In Hong Kong, Nicholas Pegna remarked that the financial crisis has not affected their sales much.  The bulk of their trade is done with a 12,000+ strong client base and they have a visible up-market retail shop presence in The Lee Gardens at Causeway Bay.  Berry Bros & Rudd HK has only recently launched a wholesale arm to their business based upon their UK model for targeting this sector and it currently accounts for a small proportion of their business.  Pegna concedes, "It (the crisis) has affected the auctions and the on-trade in Hong Kong.  We've seen around 2-5% value decreases on the prices of fine wines but that's all."

Douglas Rumsam of Bordeaux Index in Hong Kong had a very different story to tell.  He remarked, "Yes, the crisis has had a large affect on private client sales.  Demand at the top end is no where near where it used to be and this could become the accepted norm."  Yet he went on to point out, "We don't have a lot of people wanting to sell their wines right now."

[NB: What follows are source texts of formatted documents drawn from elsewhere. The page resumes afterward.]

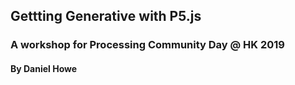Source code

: ## Gettting Generative with P5.js
### A workshop for Processing Community Day @ HK 2019
#### By Daniel Howe

<img sre="https://raw.githubusercontent.com/dhowe/GetGen/master/getgen.png" width="600"/>

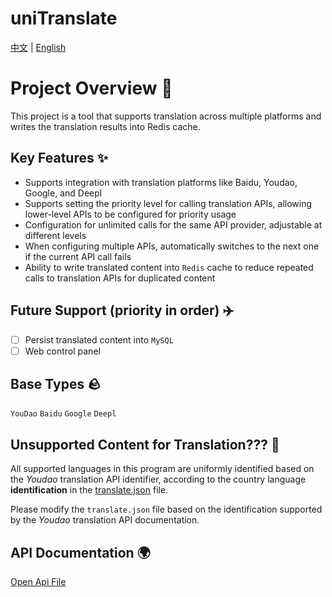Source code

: # uniTranslate

[中文](./README.md) | [English](./README_EN.md)

# Project Overview 📒
This project is a tool that supports translation across multiple platforms and writes the translation results into Redis cache.

## Key Features ✨
- Supports integration with translation platforms like Baidu, Youdao, Google, and Deepl
- Supports setting the priority level for calling translation APIs, allowing lower-level APIs to be configured for priority usage
- Configuration for unlimited calls for the same API provider, adjustable at different levels
- When configuring multiple APIs, automatically switches to the next one if the current API call fails
- Ability to write translated content into `Redis` cache to reduce repeated calls to translation APIs for duplicated content

## Future Support (priority in order) ✈️
- [ ] Persist translated content into `MySQL`
- [ ] Web control panel

## Base Types 🪨
`YouDao` `Baidu` `Google` `Deepl`

## Unsupported Content for Translation??? 🤔
All supported languages in this program are uniformly identified based on the _Youdao_ translation API identifier, according to the country language **identification** in the [translate.json](./translate.json) file.

Please modify the `translate.json` file based on the identification supported by the _Youdao_ translation API documentation.

## API Documentation 🌍
[Open Api File](./uniTranslate%20(Unified%20Translation).openapi.json)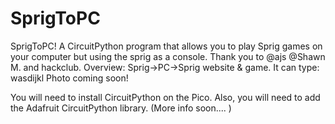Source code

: # SprigToPC
SprigToPC! A CircuitPython program that allows you to play Sprig games on your computer but using the sprig as a console. Thank you to  @ajs   @Shawn M.  and hackclub. Overview: Sprig->PC->Sprig website &amp; game. It can type: wasdijkl Photo coming soon! 

You will need to install CircuitPython on the Pico.
Also, you will need to add the Adafruit CircuitPython library.
(More info soon.... )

In Singapore a spokesperson for Vinum Fine Wines, this country's largest retailer of fine wines, commented, "There has been a significant and substantial reduction in sales since the crisis turned nasty with the collapse of Lehman.  Prior to that the slow-down was noticeable, but measured."  Vinum's core business is in Singapore but they are also big players in the rest of South East Asia with branch offices in Malaysia and Thailand and have recently opened a second "Les Amis" fine dining restaurant in Hong Kong.

What are people buying now?

One thing is clear, whether the crisis has had a large or small impact on the volume turnover of individual businesses in Asia it is undoubtedly shaping what people are drinking.

"All the Bordeaux First Growths are not affordable anymore," Hirose said firmly.  "Our most popular wines used to include Latour but not anymore."  30-35% of Enoteca's business is Bordeaux so while the downward turn in the market may not have affected retail volume sales much for now, it has affected value.  The Japanese are drinking more conservatively and looking to other regions to provide better value at the top end.  "Italy is popular at the moment as is Bourgogne," commented Hirose.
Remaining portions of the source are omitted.